Limit the number of rules per rule group in Mimir
In !6790 (merged) we initially started deploying recording rules to mimir.
The default number of rules per group allowed is 100, we raised this to unlimited to allow the rules we already had to be deployed. But ideally we'd get back to the default. Since we're breaking up rules per tenant and per service, we should be able to limit the number of recording rules per group to that. Likely we need to break up some more rule groups.
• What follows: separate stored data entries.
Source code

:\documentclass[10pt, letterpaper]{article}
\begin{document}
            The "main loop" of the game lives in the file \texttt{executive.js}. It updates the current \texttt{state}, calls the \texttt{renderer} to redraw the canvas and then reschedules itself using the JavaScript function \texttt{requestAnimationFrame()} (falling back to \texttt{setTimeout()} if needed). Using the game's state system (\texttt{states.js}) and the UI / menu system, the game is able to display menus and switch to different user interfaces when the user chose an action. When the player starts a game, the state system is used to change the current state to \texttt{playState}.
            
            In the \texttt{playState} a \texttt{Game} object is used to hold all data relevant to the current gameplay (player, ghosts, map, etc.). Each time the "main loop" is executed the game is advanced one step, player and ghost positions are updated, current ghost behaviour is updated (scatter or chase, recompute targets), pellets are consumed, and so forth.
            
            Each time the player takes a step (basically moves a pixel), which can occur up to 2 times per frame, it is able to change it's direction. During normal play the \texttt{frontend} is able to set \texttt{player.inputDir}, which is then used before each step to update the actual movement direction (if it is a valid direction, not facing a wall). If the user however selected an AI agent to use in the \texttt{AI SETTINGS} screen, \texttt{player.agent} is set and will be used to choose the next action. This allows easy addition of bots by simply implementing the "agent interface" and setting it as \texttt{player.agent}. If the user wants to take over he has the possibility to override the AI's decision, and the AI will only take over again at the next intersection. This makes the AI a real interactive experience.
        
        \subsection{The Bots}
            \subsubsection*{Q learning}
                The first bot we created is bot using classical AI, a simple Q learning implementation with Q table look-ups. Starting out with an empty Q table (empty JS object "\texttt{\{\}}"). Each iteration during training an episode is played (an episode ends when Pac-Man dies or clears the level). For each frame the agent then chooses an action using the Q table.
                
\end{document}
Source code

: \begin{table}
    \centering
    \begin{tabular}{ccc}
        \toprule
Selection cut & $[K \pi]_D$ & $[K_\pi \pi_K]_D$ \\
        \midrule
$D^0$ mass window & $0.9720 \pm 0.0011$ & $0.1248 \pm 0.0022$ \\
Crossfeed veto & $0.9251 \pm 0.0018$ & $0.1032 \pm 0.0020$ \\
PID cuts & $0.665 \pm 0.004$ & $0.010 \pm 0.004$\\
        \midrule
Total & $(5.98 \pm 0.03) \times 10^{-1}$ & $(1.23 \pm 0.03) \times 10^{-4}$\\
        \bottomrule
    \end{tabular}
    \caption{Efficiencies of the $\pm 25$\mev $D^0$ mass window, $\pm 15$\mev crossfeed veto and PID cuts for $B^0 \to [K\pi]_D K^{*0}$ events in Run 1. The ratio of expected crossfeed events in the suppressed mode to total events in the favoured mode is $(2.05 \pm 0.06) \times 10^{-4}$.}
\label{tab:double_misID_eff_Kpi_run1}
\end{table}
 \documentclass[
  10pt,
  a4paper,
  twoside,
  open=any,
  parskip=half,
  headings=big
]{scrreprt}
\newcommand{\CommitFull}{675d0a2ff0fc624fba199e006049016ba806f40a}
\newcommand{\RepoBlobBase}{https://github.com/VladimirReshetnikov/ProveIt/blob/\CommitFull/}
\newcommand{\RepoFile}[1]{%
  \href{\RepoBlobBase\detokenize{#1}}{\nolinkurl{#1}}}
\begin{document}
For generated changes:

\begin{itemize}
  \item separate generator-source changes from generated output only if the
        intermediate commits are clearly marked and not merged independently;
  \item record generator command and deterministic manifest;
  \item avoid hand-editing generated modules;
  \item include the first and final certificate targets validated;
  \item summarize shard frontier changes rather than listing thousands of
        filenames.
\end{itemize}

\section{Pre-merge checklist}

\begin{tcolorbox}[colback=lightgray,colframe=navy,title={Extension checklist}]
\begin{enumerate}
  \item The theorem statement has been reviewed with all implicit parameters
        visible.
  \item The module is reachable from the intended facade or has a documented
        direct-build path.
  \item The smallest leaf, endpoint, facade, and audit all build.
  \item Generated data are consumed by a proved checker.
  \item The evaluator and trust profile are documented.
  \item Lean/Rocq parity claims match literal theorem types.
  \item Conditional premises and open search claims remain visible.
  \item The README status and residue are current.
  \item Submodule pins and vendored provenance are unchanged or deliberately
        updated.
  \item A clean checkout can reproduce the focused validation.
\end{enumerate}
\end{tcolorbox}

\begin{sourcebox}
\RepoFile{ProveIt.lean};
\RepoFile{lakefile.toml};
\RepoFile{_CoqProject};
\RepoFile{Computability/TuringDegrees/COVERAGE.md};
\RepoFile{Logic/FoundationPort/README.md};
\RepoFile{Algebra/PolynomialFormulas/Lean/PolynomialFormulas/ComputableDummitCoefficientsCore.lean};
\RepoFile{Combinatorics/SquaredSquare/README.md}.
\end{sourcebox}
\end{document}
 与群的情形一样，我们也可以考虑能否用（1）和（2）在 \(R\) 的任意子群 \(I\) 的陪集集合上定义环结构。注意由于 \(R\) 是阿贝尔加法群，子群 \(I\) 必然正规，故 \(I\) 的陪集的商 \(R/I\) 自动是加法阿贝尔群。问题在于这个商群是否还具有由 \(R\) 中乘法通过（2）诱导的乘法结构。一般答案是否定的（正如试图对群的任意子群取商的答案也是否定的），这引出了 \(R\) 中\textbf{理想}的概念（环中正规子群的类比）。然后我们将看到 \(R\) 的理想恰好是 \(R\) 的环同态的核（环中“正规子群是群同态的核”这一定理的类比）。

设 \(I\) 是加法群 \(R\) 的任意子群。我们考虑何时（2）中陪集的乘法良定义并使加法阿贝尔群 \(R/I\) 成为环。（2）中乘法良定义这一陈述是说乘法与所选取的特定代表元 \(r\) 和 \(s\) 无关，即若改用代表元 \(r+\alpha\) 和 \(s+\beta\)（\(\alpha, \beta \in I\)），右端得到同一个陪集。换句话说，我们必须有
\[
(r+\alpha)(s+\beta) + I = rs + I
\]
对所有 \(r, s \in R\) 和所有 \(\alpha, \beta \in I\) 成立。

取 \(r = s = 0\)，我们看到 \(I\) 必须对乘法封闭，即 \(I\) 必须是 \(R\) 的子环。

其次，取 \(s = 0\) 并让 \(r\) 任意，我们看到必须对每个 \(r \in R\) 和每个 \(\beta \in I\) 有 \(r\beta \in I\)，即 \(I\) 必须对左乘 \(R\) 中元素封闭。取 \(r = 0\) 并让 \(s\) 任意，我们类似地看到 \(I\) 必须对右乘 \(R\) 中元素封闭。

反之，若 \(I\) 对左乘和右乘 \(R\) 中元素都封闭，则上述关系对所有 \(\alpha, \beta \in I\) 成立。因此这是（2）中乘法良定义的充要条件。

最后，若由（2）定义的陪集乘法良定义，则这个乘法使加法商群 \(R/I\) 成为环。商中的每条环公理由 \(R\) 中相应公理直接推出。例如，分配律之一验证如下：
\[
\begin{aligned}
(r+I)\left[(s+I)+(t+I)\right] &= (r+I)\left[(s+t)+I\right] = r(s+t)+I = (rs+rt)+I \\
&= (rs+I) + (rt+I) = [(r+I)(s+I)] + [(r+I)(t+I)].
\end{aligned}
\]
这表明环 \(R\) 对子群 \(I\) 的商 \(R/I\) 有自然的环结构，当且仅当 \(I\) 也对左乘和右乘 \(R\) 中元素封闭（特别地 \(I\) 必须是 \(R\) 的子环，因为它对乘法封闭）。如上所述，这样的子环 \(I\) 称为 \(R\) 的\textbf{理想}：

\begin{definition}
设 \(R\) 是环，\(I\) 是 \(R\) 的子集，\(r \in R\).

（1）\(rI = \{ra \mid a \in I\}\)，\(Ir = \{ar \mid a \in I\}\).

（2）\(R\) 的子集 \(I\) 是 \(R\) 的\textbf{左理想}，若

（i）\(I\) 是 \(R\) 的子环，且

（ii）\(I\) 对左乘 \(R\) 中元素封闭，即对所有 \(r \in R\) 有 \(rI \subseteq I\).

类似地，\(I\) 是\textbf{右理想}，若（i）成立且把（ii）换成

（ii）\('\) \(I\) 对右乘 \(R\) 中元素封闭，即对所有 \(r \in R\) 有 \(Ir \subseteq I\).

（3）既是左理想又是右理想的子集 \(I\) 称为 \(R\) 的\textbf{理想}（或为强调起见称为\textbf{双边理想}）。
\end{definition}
Rule groups can remain in the same file.
We'll need to figure out which rule-groups are currently above that limit, break them up, and add validation so we don't have to wait until we deploy the rules to see when a rule-group exceeds the number of elements.
Discussion on the MR
The following discussion from !6790 (merged) should be addressed:-
@nduff started a discussion: (+1 comment) Just copying over what was said in slack for transparency.
After fixing vault, we needed to add a private service connect, since the runners could not route to the internal gateway of mimir directly.This was done via:
- https://ops.gitlab.net/gitlab-com/gl-infra/config-mgmt/-/merge_requests/7643
- https://ops.gitlab.net/gitlab-com/gl-infra/config-mgmt/-/merge_requests/7645
- https://ops.gitlab.net/gitlab-com/gl-infra/config-mgmt/-/merge_requests/7646
Finally with that in place the CI was working.
We THEN ran into the default limits set in Mimir for maximum rulers per group, and maximum rule groups per tenant
"per-user rules per rule group limit (limit: 100 actual: 731)
.I set this to unlimited for now via gitlab-com/gl-infra/k8s-workloads/gitlab-helmfiles!4187 (diffs)
Not ideal but it unblocks us and we can revisit the rule group sizing.
Finally we have a success pipeline: https://ops.gitlab.net/gitlab-com/runbooks/-/jobs/12682630
Short of fixing the yaml linting errors I probably introduced this should be fine to merge now.